Dataset entries:
-- -- --

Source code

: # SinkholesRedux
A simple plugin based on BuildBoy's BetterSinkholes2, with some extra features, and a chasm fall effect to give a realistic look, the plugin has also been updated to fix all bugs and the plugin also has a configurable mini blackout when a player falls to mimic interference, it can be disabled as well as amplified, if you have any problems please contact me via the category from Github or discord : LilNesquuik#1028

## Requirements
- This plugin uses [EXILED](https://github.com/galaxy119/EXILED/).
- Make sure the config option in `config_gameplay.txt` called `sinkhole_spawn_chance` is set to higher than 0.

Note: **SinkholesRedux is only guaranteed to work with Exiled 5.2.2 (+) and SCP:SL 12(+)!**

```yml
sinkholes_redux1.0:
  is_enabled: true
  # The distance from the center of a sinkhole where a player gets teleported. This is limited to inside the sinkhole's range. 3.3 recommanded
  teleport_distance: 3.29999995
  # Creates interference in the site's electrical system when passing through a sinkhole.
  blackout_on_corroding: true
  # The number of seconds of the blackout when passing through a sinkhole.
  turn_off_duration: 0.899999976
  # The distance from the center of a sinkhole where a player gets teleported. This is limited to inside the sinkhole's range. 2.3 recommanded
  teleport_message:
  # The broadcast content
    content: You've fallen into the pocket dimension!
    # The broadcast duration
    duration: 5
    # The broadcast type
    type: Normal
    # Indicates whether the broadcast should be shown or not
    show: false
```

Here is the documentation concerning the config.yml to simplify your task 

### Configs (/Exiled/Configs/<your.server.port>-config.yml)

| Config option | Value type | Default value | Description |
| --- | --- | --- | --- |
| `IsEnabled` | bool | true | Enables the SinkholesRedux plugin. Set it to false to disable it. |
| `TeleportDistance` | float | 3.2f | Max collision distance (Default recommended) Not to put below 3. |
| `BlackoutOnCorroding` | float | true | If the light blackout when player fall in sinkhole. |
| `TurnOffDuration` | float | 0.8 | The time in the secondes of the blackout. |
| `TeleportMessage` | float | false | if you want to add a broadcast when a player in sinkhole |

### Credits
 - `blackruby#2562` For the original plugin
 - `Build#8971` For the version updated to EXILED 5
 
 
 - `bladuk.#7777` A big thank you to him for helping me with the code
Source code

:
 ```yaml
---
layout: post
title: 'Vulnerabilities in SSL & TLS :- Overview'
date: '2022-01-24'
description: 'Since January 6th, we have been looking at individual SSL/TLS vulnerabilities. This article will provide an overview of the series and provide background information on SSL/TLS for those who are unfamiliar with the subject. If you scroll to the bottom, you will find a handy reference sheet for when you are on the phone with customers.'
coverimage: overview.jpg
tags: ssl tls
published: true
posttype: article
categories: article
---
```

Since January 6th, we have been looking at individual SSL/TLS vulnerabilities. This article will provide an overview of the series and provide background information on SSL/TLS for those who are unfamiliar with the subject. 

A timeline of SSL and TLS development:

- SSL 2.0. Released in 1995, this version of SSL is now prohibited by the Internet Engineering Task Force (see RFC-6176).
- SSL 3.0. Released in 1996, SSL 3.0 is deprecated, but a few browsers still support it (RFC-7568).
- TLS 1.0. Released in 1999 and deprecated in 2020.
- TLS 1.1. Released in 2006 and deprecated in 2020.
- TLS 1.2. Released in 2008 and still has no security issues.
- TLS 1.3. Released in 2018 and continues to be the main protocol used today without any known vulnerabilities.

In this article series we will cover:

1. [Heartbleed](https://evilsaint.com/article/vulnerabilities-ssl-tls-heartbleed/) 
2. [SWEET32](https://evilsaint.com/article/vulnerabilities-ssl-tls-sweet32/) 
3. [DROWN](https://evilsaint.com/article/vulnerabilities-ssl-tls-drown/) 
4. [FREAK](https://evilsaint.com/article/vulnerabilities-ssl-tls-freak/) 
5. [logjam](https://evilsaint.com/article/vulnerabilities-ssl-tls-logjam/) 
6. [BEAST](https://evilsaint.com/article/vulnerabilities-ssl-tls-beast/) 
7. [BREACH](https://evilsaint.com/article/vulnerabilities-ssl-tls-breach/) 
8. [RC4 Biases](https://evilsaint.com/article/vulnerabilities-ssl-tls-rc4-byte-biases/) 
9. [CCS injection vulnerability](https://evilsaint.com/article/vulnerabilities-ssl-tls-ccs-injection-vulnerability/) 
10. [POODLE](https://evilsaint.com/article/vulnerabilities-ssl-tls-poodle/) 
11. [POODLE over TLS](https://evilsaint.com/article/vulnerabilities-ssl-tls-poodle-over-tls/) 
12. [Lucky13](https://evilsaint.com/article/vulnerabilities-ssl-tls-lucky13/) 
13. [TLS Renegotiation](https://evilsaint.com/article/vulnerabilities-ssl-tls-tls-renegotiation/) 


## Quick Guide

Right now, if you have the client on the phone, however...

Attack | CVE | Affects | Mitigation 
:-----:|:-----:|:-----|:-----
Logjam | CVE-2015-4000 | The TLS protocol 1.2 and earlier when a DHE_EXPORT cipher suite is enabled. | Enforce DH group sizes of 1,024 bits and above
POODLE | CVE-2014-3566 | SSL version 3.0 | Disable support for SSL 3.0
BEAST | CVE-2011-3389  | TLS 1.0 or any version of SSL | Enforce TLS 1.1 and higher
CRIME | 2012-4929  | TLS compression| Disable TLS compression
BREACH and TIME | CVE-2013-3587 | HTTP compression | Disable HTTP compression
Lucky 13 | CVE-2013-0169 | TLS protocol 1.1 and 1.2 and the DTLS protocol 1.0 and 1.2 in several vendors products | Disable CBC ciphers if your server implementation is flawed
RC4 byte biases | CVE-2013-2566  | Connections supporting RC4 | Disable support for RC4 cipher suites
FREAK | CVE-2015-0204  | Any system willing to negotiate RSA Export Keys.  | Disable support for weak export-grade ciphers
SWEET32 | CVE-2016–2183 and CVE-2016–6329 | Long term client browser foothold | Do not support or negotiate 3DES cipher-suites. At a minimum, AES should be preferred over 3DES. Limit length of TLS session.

-- -- --

* **EXERCISE INSTRUCTIONS**
What you retype should run from the first line of the entries above through the line containing "- This plugin", exactly and in full.

* **SOLUTION**
Source code

: # SinkholesRedux
A simple plugin based on BuildBoy's BetterSinkholes2, with some extra features, and a chasm fall effect to give a realistic look, the plugin has also been updated to fix all bugs and the plugin also has a configurable mini blackout when a player falls to mimic interference, it can be disabled as well as amplified, if you have any problems please contact me via the category from Github or discord : LilNesquuik#1028

## Requirements
- This plugin uses [EXILED](https://github.com/galaxy119/EXILED/).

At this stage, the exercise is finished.